Timeouts, Retries, Exponential Backoff, and Jitter

Master the foundation of resilience: the four patterns that prevent cascading failures

TL;DR

Every network call must have a timeout (preventing resource exhaustion). Transient failures are common—retry with exponential backoff (1s, 2s, 4s, 8s...). Add jitter (randomness) to backoff to prevent thundering herd (all clients retrying simultaneously). Chain multiple layers: at request level, connection level, overall latency budget. Typical: 5-second request timeout, 3-5 retries with exponential backoff, jitter on each retry.

Learning Objectives

Understand why timeouts are essential
Implement retries correctly
Apply exponential backoff to avoid overwhelming recovering services
Use jitter to prevent synchronized retries
Set realistic timeout values

Motivating Scenario

Database becomes slow. API clients wait 30 seconds for response. Meanwhile, new requests arrive, also wait 30 seconds. Thread pools fill up. Memory grows. The system cascades into complete failure. A simple timeout of 5 seconds would have detected the problem, freed resources, and allowed the system to recover.
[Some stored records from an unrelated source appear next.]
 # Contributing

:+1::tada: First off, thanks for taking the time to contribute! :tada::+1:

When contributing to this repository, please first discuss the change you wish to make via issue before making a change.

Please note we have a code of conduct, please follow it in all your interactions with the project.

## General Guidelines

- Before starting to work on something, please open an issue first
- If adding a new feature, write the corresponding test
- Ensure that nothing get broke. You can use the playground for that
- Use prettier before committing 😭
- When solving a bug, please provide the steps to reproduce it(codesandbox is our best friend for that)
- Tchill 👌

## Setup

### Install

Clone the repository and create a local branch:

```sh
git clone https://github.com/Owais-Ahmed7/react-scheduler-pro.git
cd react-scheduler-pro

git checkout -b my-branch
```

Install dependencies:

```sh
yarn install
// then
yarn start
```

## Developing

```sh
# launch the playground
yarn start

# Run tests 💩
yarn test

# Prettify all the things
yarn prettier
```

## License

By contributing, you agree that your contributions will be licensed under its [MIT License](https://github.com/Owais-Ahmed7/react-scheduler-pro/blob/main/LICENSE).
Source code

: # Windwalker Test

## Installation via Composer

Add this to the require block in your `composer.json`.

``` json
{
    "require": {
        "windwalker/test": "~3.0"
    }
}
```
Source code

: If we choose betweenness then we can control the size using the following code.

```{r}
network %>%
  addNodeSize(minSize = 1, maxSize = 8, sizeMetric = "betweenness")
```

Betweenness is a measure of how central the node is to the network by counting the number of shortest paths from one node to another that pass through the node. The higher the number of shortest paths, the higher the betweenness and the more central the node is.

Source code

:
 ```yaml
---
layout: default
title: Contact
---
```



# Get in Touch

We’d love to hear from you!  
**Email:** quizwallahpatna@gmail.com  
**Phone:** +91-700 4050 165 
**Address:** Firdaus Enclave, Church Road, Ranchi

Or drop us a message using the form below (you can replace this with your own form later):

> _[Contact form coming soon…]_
Timeouts: Prevent Resource Exhaustion

Every network call needs a timeout. Without it, slow services cause resource starvation.

Timeout Prevents Cascade

Timeout Levels

Request Level: How long to wait for a single RPC?

Typical: 5-30 seconds depending on operation
Too short: High failure rate on normal operations
Too long: Cascades when service is slow

Connection Level: How long to establish TCP connection?

Typical: 1-5 seconds
Protects against network hangs during handshake

Overall Budget: Total time for entire operation (all retries)?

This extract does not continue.